| REQUIRED ACTION |
From the data below, retype exactly the lines starting with the one that contains "திருவிடைமருதூர்த்திரிபந்தாதி." and ending with the one that contains "வரும்புங்கவன்ப", both included.
START RECORD EXTRACTS
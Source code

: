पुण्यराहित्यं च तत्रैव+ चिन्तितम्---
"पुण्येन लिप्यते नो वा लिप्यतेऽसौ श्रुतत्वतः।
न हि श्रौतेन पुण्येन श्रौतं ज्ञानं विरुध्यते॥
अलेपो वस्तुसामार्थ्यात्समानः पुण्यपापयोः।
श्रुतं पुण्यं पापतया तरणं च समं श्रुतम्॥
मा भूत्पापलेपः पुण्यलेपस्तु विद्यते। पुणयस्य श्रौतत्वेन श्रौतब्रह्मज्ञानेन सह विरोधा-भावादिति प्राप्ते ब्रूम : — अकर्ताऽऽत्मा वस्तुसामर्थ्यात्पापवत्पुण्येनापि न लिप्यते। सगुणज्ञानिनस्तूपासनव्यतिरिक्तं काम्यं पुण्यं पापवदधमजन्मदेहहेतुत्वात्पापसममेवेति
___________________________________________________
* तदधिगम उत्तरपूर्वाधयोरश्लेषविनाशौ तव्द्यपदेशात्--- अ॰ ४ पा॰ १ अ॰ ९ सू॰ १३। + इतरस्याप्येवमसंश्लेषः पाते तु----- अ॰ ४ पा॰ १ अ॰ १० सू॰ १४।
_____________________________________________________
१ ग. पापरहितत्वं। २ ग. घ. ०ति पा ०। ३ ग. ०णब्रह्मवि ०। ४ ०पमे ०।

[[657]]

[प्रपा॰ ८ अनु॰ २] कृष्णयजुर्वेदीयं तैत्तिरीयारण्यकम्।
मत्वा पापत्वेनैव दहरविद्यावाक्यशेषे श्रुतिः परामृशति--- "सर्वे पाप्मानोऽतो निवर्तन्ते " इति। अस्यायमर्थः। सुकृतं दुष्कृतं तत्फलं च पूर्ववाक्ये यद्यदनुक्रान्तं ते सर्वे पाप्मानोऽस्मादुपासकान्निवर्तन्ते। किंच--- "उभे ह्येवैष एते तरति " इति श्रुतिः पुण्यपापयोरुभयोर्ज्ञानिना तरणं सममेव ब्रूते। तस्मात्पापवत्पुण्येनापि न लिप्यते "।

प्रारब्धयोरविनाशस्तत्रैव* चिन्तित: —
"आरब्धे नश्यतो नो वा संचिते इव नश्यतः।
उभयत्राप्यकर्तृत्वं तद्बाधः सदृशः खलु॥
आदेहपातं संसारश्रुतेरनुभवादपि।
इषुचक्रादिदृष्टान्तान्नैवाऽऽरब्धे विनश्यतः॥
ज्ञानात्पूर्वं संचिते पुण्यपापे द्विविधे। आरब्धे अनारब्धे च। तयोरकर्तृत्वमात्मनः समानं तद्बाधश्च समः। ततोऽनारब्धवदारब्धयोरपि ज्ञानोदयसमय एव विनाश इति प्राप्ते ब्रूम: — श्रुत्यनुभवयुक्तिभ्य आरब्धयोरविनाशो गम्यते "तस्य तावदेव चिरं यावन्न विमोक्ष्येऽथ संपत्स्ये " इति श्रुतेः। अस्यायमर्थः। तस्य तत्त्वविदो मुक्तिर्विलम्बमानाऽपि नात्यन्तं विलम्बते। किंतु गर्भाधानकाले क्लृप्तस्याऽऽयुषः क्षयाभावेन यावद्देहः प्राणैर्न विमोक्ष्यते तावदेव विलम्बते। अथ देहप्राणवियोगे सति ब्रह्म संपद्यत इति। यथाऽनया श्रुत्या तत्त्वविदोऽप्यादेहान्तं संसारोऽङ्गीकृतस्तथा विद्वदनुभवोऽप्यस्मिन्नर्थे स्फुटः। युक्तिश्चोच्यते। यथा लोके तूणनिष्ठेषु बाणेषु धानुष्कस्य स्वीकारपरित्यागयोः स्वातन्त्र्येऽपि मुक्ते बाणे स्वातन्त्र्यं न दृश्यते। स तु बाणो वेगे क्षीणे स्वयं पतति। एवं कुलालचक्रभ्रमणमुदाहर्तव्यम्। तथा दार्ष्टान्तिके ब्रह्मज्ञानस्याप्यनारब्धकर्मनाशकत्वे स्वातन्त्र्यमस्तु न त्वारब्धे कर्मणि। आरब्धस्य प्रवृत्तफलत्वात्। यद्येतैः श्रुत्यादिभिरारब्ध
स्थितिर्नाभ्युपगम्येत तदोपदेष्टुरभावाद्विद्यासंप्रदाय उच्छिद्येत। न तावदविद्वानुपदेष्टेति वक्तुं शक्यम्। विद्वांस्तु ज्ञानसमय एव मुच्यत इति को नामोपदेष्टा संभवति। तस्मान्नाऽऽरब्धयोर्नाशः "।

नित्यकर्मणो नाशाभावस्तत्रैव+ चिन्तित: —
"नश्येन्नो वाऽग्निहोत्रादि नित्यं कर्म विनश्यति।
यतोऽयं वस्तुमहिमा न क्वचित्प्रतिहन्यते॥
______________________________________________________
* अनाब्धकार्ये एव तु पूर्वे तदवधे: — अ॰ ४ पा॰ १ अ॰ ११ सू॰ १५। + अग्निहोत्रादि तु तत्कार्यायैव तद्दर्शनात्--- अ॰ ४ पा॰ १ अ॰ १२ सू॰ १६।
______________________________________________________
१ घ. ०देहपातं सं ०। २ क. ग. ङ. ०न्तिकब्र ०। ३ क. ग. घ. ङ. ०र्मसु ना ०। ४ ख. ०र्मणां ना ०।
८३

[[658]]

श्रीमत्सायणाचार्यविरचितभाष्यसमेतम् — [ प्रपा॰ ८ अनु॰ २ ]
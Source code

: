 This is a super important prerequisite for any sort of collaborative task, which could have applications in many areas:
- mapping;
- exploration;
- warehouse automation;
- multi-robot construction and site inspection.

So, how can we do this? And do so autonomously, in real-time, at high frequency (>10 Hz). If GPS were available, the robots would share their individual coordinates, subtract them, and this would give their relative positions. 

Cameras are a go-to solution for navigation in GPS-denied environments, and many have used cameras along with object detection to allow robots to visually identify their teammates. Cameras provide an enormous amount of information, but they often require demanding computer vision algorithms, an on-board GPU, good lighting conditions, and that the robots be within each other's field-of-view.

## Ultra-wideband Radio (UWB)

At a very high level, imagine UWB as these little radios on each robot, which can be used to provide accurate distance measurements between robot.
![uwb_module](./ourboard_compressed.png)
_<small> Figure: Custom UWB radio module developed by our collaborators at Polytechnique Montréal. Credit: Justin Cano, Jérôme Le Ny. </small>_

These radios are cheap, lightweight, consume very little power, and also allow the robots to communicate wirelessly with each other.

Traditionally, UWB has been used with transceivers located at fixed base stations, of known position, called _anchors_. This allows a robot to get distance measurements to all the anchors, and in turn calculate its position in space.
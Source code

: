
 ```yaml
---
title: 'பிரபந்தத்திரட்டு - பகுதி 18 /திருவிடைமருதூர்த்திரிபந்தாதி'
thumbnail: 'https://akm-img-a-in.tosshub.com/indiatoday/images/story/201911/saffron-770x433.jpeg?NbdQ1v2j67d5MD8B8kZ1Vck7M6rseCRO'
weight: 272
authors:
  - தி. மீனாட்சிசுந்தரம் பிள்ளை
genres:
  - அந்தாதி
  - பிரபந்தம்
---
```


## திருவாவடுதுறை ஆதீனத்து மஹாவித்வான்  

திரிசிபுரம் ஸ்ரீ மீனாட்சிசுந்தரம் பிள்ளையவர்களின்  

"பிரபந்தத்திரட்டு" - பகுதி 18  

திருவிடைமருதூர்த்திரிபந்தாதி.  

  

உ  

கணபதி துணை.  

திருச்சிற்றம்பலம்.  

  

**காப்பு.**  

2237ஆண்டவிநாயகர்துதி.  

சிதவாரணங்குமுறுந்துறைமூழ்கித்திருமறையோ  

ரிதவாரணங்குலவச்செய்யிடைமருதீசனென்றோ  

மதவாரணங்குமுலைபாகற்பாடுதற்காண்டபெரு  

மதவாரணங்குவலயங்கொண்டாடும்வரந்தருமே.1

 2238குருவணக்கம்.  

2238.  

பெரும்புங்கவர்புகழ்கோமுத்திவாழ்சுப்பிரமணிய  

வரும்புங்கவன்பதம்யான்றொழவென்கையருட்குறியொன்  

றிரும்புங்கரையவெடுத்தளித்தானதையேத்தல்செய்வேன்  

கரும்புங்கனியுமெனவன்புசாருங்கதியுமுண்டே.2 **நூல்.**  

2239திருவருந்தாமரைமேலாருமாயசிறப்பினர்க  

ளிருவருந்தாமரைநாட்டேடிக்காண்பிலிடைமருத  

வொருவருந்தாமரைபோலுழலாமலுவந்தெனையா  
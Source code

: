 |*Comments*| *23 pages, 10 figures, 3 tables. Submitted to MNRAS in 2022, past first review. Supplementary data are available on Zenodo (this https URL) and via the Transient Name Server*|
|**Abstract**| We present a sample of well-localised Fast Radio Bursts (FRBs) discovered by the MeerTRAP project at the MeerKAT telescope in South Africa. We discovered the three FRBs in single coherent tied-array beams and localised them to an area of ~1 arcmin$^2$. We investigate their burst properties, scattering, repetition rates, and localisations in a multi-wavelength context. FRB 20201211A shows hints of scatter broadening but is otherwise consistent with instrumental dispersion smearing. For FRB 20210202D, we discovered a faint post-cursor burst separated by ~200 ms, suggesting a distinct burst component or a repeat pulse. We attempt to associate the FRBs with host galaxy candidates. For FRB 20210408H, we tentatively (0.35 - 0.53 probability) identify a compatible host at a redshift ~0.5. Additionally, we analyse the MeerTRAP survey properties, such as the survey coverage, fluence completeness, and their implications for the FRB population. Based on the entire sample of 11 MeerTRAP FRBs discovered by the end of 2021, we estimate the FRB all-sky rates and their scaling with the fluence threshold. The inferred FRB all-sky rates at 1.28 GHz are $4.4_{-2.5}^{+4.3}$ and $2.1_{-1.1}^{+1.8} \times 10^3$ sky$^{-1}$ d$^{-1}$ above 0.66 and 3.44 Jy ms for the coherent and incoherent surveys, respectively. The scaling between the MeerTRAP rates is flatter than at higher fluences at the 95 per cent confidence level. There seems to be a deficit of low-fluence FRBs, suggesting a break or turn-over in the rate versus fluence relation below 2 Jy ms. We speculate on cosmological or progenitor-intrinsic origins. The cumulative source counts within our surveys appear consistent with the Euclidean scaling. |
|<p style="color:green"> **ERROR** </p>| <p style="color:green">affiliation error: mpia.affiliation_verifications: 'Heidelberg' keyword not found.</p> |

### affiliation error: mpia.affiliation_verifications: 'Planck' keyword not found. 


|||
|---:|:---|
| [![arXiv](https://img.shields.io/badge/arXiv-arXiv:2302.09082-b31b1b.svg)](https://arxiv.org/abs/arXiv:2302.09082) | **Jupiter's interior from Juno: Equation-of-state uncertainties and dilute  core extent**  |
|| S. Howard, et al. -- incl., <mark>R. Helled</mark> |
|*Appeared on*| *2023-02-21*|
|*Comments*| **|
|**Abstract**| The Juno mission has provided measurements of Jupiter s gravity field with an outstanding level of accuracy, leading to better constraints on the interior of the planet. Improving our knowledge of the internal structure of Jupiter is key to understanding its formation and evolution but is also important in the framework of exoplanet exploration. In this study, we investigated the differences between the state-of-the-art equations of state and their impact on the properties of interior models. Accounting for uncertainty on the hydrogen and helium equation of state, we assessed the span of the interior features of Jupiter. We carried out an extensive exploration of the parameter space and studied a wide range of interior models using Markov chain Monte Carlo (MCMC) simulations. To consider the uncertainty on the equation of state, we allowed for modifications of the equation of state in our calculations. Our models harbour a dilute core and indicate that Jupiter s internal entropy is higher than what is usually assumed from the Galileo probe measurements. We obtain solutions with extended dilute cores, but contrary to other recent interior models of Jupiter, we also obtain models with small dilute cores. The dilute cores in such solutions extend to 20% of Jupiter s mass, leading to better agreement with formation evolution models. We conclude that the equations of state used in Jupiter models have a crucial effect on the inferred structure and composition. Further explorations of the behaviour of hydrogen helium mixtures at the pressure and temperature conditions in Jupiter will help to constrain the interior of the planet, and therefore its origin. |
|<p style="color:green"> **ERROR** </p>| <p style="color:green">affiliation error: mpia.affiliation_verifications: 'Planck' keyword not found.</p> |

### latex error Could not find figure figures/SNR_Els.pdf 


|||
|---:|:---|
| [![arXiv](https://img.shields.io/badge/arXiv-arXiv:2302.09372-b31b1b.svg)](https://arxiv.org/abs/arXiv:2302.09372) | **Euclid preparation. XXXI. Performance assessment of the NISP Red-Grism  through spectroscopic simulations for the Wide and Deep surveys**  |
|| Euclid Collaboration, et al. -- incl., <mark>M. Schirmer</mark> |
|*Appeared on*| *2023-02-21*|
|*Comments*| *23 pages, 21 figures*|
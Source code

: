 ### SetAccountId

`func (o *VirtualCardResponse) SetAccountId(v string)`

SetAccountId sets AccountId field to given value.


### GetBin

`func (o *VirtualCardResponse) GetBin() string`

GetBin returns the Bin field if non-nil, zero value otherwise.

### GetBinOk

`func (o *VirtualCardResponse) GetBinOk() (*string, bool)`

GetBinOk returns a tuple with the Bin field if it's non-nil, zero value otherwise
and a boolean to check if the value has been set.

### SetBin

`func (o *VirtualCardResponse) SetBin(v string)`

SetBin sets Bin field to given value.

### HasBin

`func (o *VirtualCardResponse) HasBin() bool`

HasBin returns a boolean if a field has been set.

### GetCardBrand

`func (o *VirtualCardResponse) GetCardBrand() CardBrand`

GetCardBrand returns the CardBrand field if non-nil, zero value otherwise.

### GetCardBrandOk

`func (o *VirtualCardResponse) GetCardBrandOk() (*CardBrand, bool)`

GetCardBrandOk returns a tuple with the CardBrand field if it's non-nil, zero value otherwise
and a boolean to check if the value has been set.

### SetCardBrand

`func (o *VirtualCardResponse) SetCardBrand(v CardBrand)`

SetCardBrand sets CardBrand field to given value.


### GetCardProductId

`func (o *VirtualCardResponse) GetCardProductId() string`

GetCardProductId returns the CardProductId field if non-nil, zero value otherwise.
END RECORD EXTRACTS
| TASK SOLUTION |
திருவிடைமருதூர்த்திரிபந்தாதி.  

  

உ  

கணபதி துணை.  

திருச்சிற்றம்பலம்.  

  

**காப்பு.**  

2237ஆண்டவிநாயகர்துதி.  

சிதவாரணங்குமுறுந்துறைமூழ்கித்திருமறையோ  

ரிதவாரணங்குலவச்செய்யிடைமருதீசனென்றோ  

மதவாரணங்குமுலைபாகற்பாடுதற்காண்டபெரு  

மதவாரணங்குவலயங்கொண்டாடும்வரந்தருமே.1

 2238குருவணக்கம்.  

2238.  

பெரும்புங்கவர்புகழ்கோமுத்திவாழ்சுப்பிரமணிய  

வரும்புங்கவன்பதம்யான்றொழவென்கையருட்குறியொன்  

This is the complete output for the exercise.